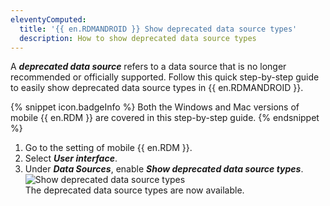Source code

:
 ```yaml
---
eleventyComputed:
  title: '{{ en.RDMANDROID }} Show deprecated data source types'
  description: How to show deprecated data source types
---
```

A ***deprecated data source*** refers to a data source that is no longer recommended or officially supported. Follow this quick step-by-step guide to easily show deprecated data source types in {{ en.RDMANDROID }}.

{% snippet icon.badgeInfo %}
Both the Windows and Mac versions of mobile {{ en.RDM }} are covered in this step-by-step guide.
{% endsnippet %}  

1. Go to the setting of mobile {{ en.RDM }}. 
1. Select ***User interface***.
1. Under ***Data Sources***, enable ***Show deprecated data source types***.
![Show deprecated data source types](https://webdevolutions.blob.core.windows.net/docs/en/kb/KB6091.png)  
The deprecated data source types are now available.
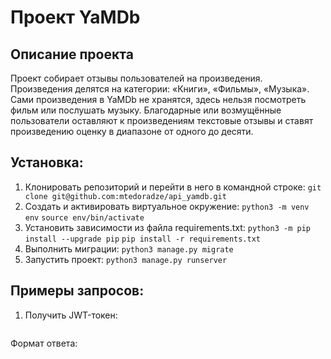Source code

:# Проект YaMDb
## Описание проекта
Проект собирает отзывы пользователей на произведения. Произведения делятся на категории: «Книги», «Фильмы», «Музыка».
Сами произведения в YaMDb не хранятся, здесь нельзя посмотреть фильм или послушать музыку.
Благодарные или возмущённые пользователи оставляют к произведениям текстовые отзывы и ставят произведению оценку в диапазоне от одного до десяти.

## Установка:
1. Клонировать репозиторий и перейти в него в командной строке:
`git clone git@github.com:mtedoradze/api_yamdb.git`
2. Cоздать и активировать виртуальное окружение:
`python3 -m venv env`
`source env/bin/activate`
3. Установить зависимости из файла requirements.txt:
`python3 -m pip install --upgrade pip`
`pip install -r requirements.txt`
4. Выполнить миграции:
`python3 manage.py migrate`
5. Запустить проект:
`python3 manage.py runserver`

## Примеры запросов:
1. Получить JWT-токен:
```

```
Формат ответа:
```

```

# # # # # # #

Reproduce, with no other lines, the one containing "Сами произведения в" and all lines after it through the end of the data above.

Сами произведения в YaMDb не хранятся, здесь нельзя посмотреть фильм или послушать музыку.
Благодарные или возмущённые пользователи оставляют к произведениям текстовые отзывы и ставят произведению оценку в диапазоне от одного до десяти.

## Установка:
1. Клонировать репозиторий и перейти в него в командной строке:
`git clone git@github.com:mtedoradze/api_yamdb.git`
2. Cоздать и активировать виртуальное окружение:
`python3 -m venv env`
`source env/bin/activate`
3. Установить зависимости из файла requirements.txt:
`python3 -m pip install --upgrade pip`
`pip install -r requirements.txt`
4. Выполнить миграции:
`python3 manage.py migrate`
5. Запустить проект:
`python3 manage.py runserver`

## Примеры запросов:
1. Получить JWT-токен:
```

```
Формат ответа:
```

```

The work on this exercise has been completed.